As common as it is, the central limit theorem makes a critical assumption that is easy to gloss over: the distribution you’re sampling from must have finite variance 1. The reason I think it’s easy to gloss over is that one is rarely shown examples of distributions with infinite variance.
It turns out that the Cauchy distribution, Student’s t, Pareto distribution (aka the “power-law distribution”), and more all have infinite (or undefined) variance. Look at the Cauchy distribution below:
It’s not at all obvious by eye that the variance of the distribution above is infinite 2. When a distribution’s variance is infinite/undefined, it’s typically because there is always some small-but-not-negligible chance that you’ll sample an extraordinarily large value. This is what people mean when they say a distribution has “fat tails.” One weird property of having fat tails is that you may be no better off estimating the distribution’s mean using the mean of \(N = 100,000\) samples than with a sample of \(N = 1\). And that is certainly the opposite of what the central limit theorem claims.
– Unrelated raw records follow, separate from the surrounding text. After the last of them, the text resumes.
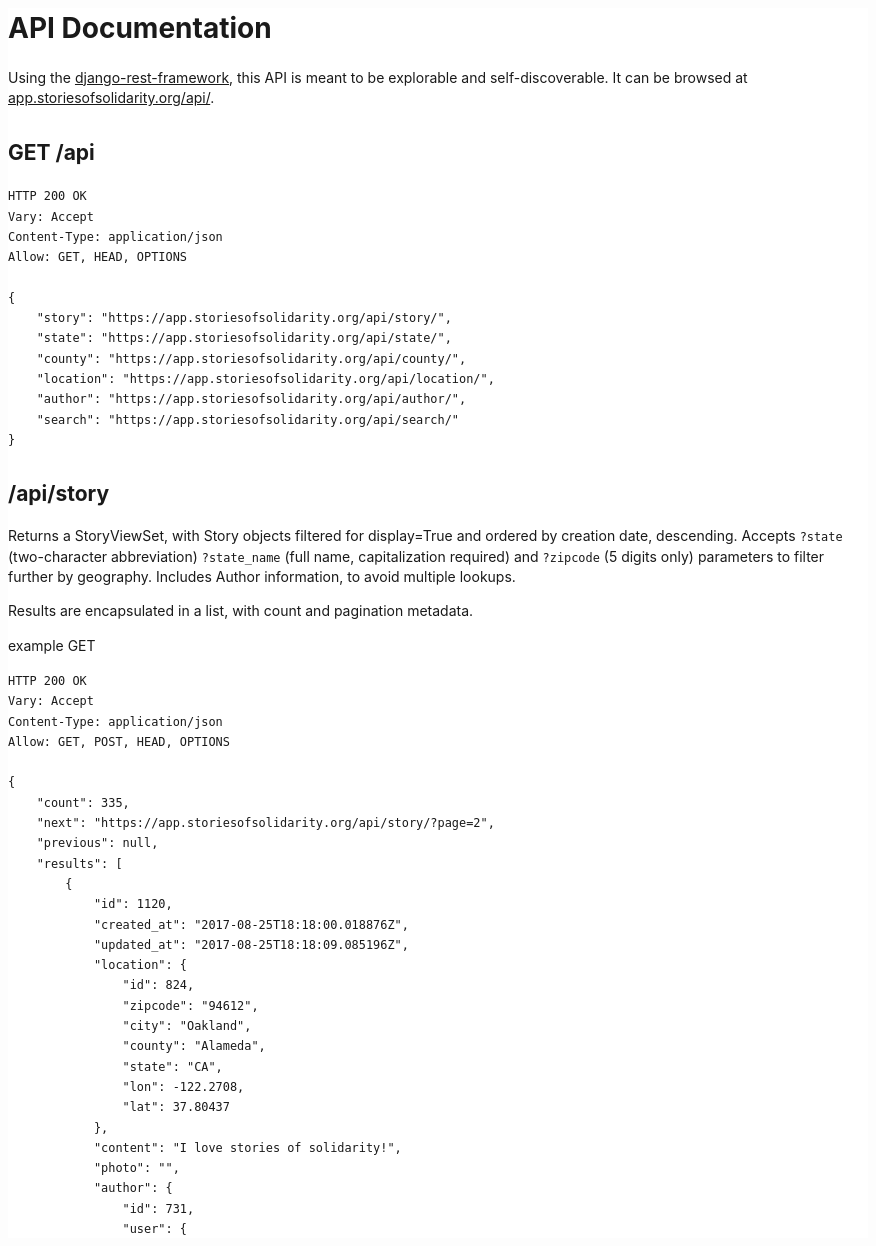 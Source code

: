 API Documentation
====

Using the [django-rest-framework](http://www.django-rest-framework.org), this API is meant to be explorable and self-discoverable. It can be browsed at [app.storiesofsolidarity.org/api/](https://app.storiesofsolidarity.org/api/).

## GET /api

```
HTTP 200 OK
Vary: Accept
Content-Type: application/json
Allow: GET, HEAD, OPTIONS

{
    "story": "https://app.storiesofsolidarity.org/api/story/",
    "state": "https://app.storiesofsolidarity.org/api/state/",
    "county": "https://app.storiesofsolidarity.org/api/county/",
    "location": "https://app.storiesofsolidarity.org/api/location/",
    "author": "https://app.storiesofsolidarity.org/api/author/",
    "search": "https://app.storiesofsolidarity.org/api/search/"
}
```

## /api/story

Returns a StoryViewSet, with Story objects filtered for display=True and ordered by creation date, descending.
Accepts `?state` (two-character abbreviation) `?state_name` (full name, capitalization required) and `?zipcode` (5 digits only) parameters to filter further by geography. Includes Author information, to avoid multiple lookups. 

Results are encapsulated in a list, with count and pagination metadata.

example GET

```
HTTP 200 OK
Vary: Accept
Content-Type: application/json
Allow: GET, POST, HEAD, OPTIONS

{
    "count": 335,
    "next": "https://app.storiesofsolidarity.org/api/story/?page=2",
    "previous": null,
    "results": [
        {
            "id": 1120,
            "created_at": "2017-08-25T18:18:00.018876Z",
            "updated_at": "2017-08-25T18:18:09.085196Z",
            "location": {
                "id": 824,
                "zipcode": "94612",
                "city": "Oakland",
                "county": "Alameda",
                "state": "CA",
                "lon": -122.2708,
                "lat": 37.80437
            },
            "content": "I love stories of solidarity!",
            "photo": "",
            "author": {
                "id": 731,
                "user": {
``` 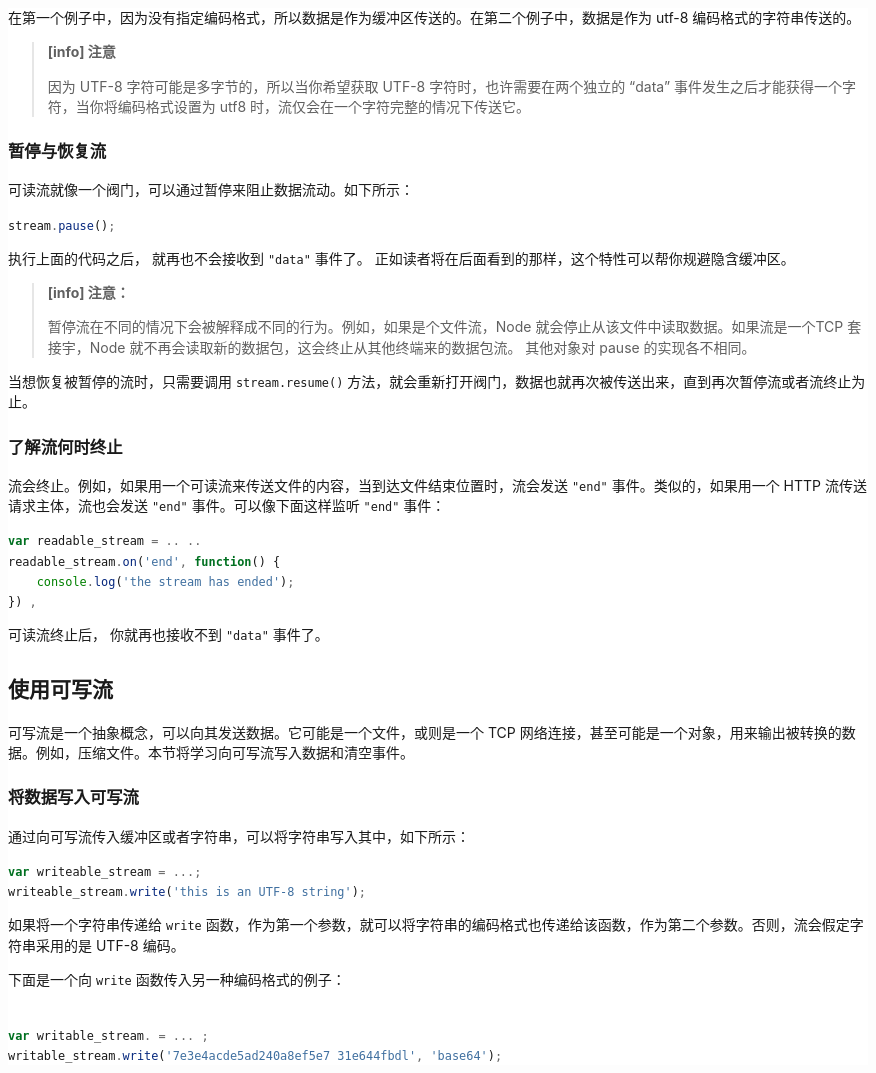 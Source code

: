 在第一个例子中，因为没有指定编码格式，所以数据是作为缓冲区传送的。在第二个例子中，数据是作为 utf-8 编码格式的字符串传送的。

> **\[info\] 注意**
>
> 因为 UTF-8 字符可能是多字节的，所以当你希望获取 UTF-8 字符时，也许需要在两个独立的 “data” 事件发生之后才能获得一个字符，当你将编码格式设置为 utf8 时，流仅会在一个字符完整的情况下传送它。

### 暂停与恢复流

可读流就像一个阀门，可以通过暂停来阻止数据流动。如下所示：

```js
stream.pause();
```

执行上面的代码之后， 就再也不会接收到 `"data"` 事件了。 正如读者将在后面看到的那样，这个特性可以帮你规避隐含缓冲区。

> **\[info\] 注意：**
>
> 暂停流在不同的情况下会被解释成不同的行为。例如，如果是个文件流，Node 就会停止从该文件中读取数据。如果流是一个TCP 套接宇，Node 就不再会读取新的数据包，这会终止从其他终端来的数据包流。 其他对象对 pause 的实现各不相同。

当想恢复被暂停的流时，只需要调用 `stream.resume()` 方法，就会重新打开阀门，数据也就再次被传送出来，直到再次暂停流或者流终止为止。

### 了解流何时终止

流会终止。例如，如果用一个可读流来传送文件的内容，当到达文件结束位置时，流会发送 `"end"` 事件。类似的，如果用一个 HTTP 流传送请求主体，流也会发送 `"end"` 事件。可以像下面这样监听 `"end"` 事件：

```js
var readable_stream = .. .. 
readable_stream.on('end', function() {
    console.log('the stream has ended'); 
}) , 
```

可读流终止后， 你就再也接收不到 `"data"` 事件了。

## 使用可写流

可写流是一个抽象概念，可以向其发送数据。它可能是一个文件，或则是一个 TCP 网络连接，甚至可能是一个对象，用来输出被转换的数据。例如，压缩文件。本节将学习向可写流写入数据和清空事件。

### 将数据写入可写流

通过向可写流传入缓冲区或者字符串，可以将字符串写入其中，如下所示：

```js
var writeable_stream = ...;
writeable_stream.write('this is an UTF-8 string');
```

如果将一个字符串传递给 `write` 函数，作为第一个参数，就可以将字符串的编码格式也传递给该函数，作为第二个参数。否则，流会假定字符串采用的是 UTF-8 编码。

下面是一个向 `write` 函数传入另一种编码格式的例子：

```js

var writable_stream. = ... ; 
writable_stream.write('7e3e4acde5ad240a8ef5e7 31e644fbdl', 'base64');
```
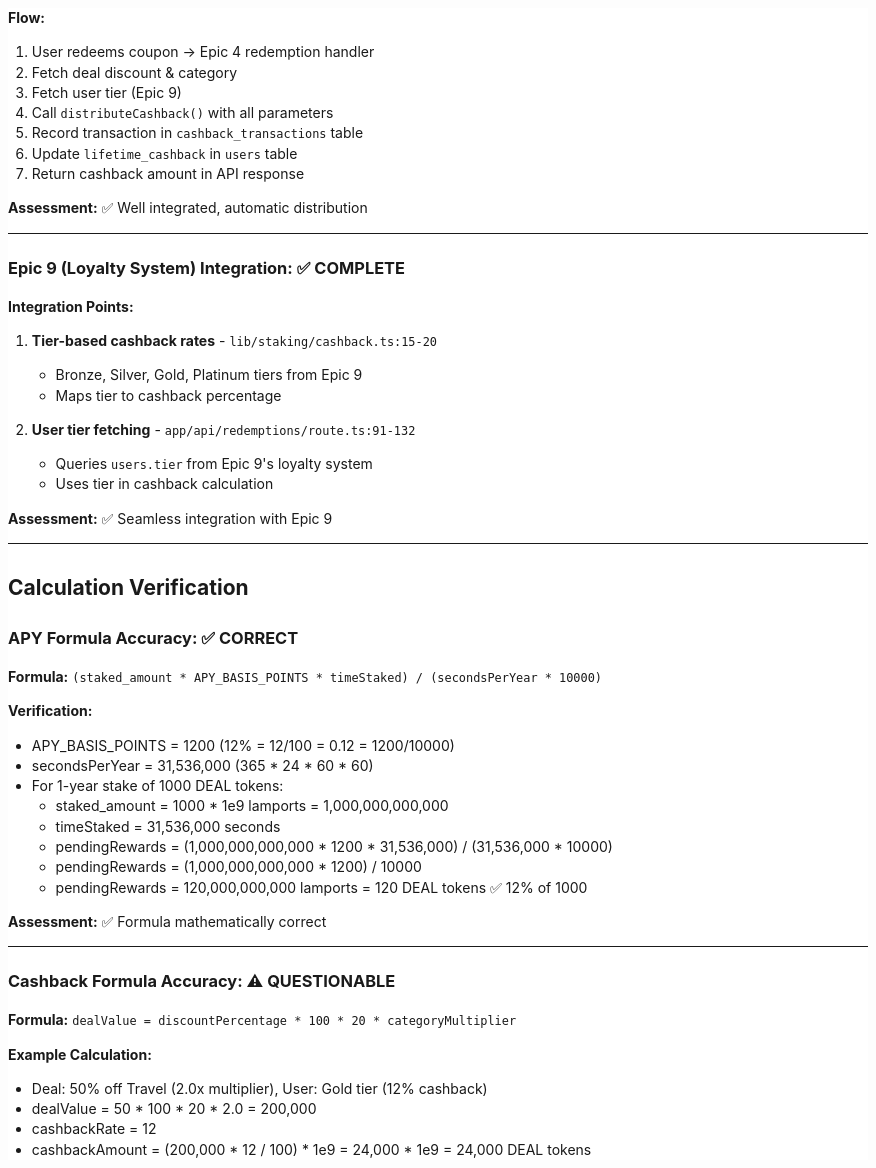 **Flow:**
1. User redeems coupon → Epic 4 redemption handler
2. Fetch deal discount & category
3. Fetch user tier (Epic 9)
4. Call `distributeCashback()` with all parameters
5. Record transaction in `cashback_transactions` table
6. Update `lifetime_cashback` in `users` table
7. Return cashback amount in API response

**Assessment:** ✅ Well integrated, automatic distribution

---

### Epic 9 (Loyalty System) Integration: ✅ COMPLETE

**Integration Points:**

1. **Tier-based cashback rates** - `lib/staking/cashback.ts:15-20`
   - Bronze, Silver, Gold, Platinum tiers from Epic 9
   - Maps tier to cashback percentage

2. **User tier fetching** - `app/api/redemptions/route.ts:91-132`
   - Queries `users.tier` from Epic 9's loyalty system
   - Uses tier in cashback calculation

**Assessment:** ✅ Seamless integration with Epic 9

---

## Calculation Verification

### APY Formula Accuracy: ✅ CORRECT

**Formula:** `(staked_amount * APY_BASIS_POINTS * timeStaked) / (secondsPerYear * 10000)`

**Verification:**
- APY_BASIS_POINTS = 1200 (12% = 12/100 = 0.12 = 1200/10000)
- secondsPerYear = 31,536,000 (365 * 24 * 60 * 60)
- For 1-year stake of 1000 DEAL tokens:
  - staked_amount = 1000 * 1e9 lamports = 1,000,000,000,000
  - timeStaked = 31,536,000 seconds
  - pendingRewards = (1,000,000,000,000 * 1200 * 31,536,000) / (31,536,000 * 10000)
  - pendingRewards = (1,000,000,000,000 * 1200) / 10000
  - pendingRewards = 120,000,000,000 lamports = 120 DEAL tokens ✅ 12% of 1000

**Assessment:** ✅ Formula mathematically correct

---

### Cashback Formula Accuracy: ⚠️ QUESTIONABLE

**Formula:** `dealValue = discountPercentage * 100 * 20 * categoryMultiplier`

**Example Calculation:**
- Deal: 50% off Travel (2.0x multiplier), User: Gold tier (12% cashback)
- dealValue = 50 * 100 * 20 * 2.0 = 200,000
- cashbackRate = 12
- cashbackAmount = (200,000 * 12 / 100) * 1e9 = 24,000 * 1e9 = 24,000 DEAL tokens
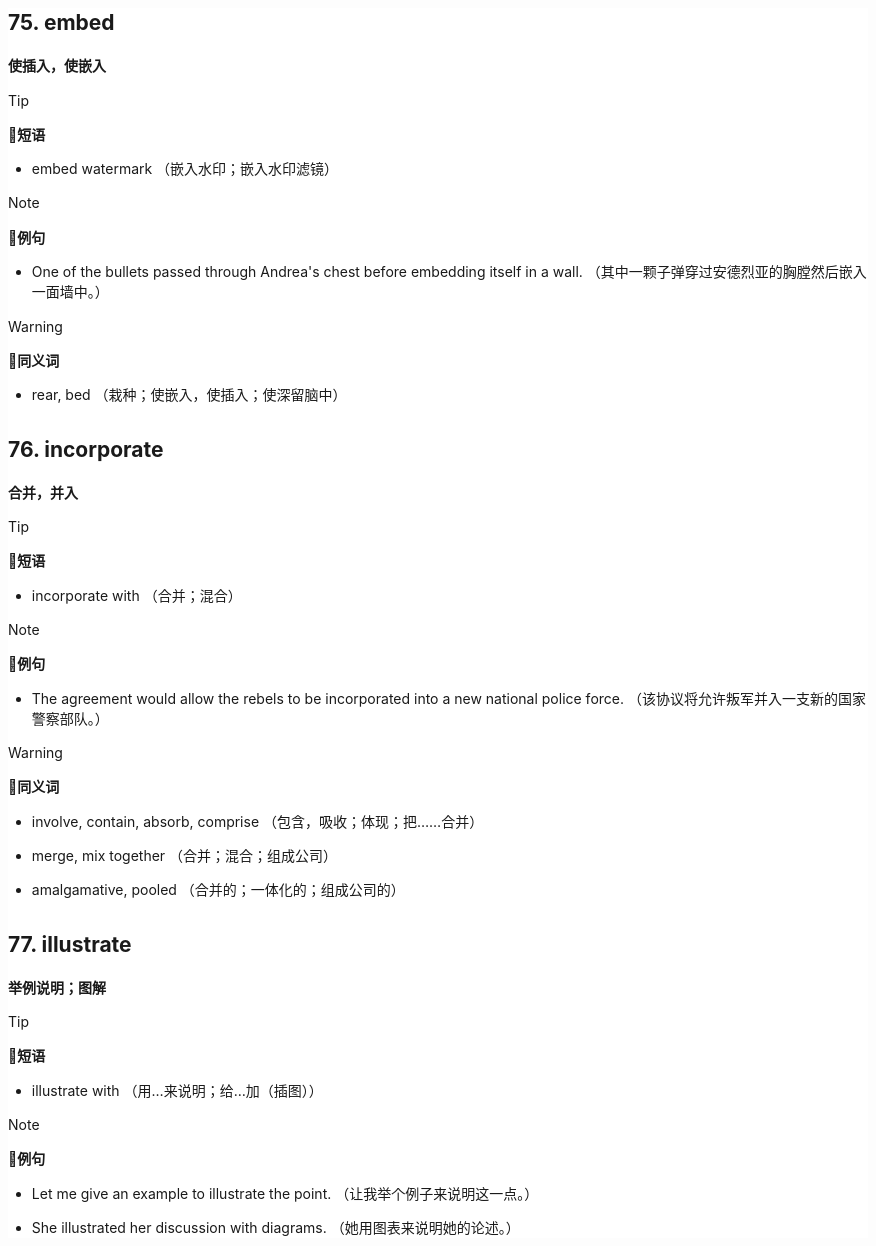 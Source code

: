 ## 75. embed

**使插入，使嵌入**

> [!TIP]
> **🤩短语**
> - embed watermark （嵌入水印；嵌入水印滤镜）
>

> [!NOTE]
> **🎤例句**
> - One of the bullets passed through Andrea's chest before embedding itself in a wall. （其中一颗子弹穿过安德烈亚的胸膛然后嵌入一面墙中。）
>

> [!WARNING]
> **🤔同义词**
> - rear, bed （栽种；使嵌入，使插入；使深留脑中）
>

## 76. incorporate

**合并，并入**

> [!TIP]
> **🤩短语**
> - incorporate with （合并；混合）
>

> [!NOTE]
> **🎤例句**
> - The agreement would allow the rebels to be incorporated into a new national police force. （该协议将允许叛军并入一支新的国家警察部队。）
>

> [!WARNING]
> **🤔同义词**
> - involve, contain, absorb, comprise （包含，吸收；体现；把……合并）
>
> - merge, mix together （合并；混合；组成公司）
>
> - amalgamative, pooled （合并的；一体化的；组成公司的）
>

## 77. illustrate

**举例说明；图解**

> [!TIP]
> **🤩短语**
> - illustrate with （用…来说明；给…加（插图））
>

> [!NOTE]
> **🎤例句**
> - Let me give an example to illustrate the point. （让我举个例子来说明这一点。）
>
> - She illustrated her discussion with diagrams. （她用图表来说明她的论述。）
>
So let’s say we have \(N\) independent samples \(X_1, \ldots, X_N\) from some distribution \(P\). If the variance of \(P\) is infinite, the central limit theorem does not apply. So what can we do? Well, it turns out there is a generalization of the central limit theorem that does not require the variance of \(P\) to be finite. In this case, the sum \(\sum_{i=1}^N X_i\) converges in distribution to a symmetric alpha-stable distribution with parameter α, aka a stable distribution 3. The value of α is based on how fast the tails decay. When α ≥ 2, this is equivalent to a Gaussian distribution—in other words, we get the central limit theorem. But when α < 2, we get a different distribution entirely. For example, α = 1 is a Cauchy distribution. This means that taking sums of \(N\) samples from a Cauchy distribution (shown above) will not eventually become a Gaussian…it will remain Cauchy!
Notes
-
While it may be common in practice to assume your data comes from a distribution with finite variance, this is not always the case. For example, both stock market fluctuations and extreme weather events may have extreme events that occur more often than predicted by a Gaussian distribution. In these cases, when your variance is unbounded, the central limit theorem does not apply. ↩
-
In fact, the Cauchy distribution doesn’t have a variance or a mean! ↩
-
The family of “stable” distributions are so-called because if \(X_1, \ldots, X_N\) are samples from a stable distribution with some parameters, then the sum \(\sum_{i=1}^N X_i\) also has a stable distribution. This means you can think of a stable distribution as a sort of “attractor” for sums of random variables. ↩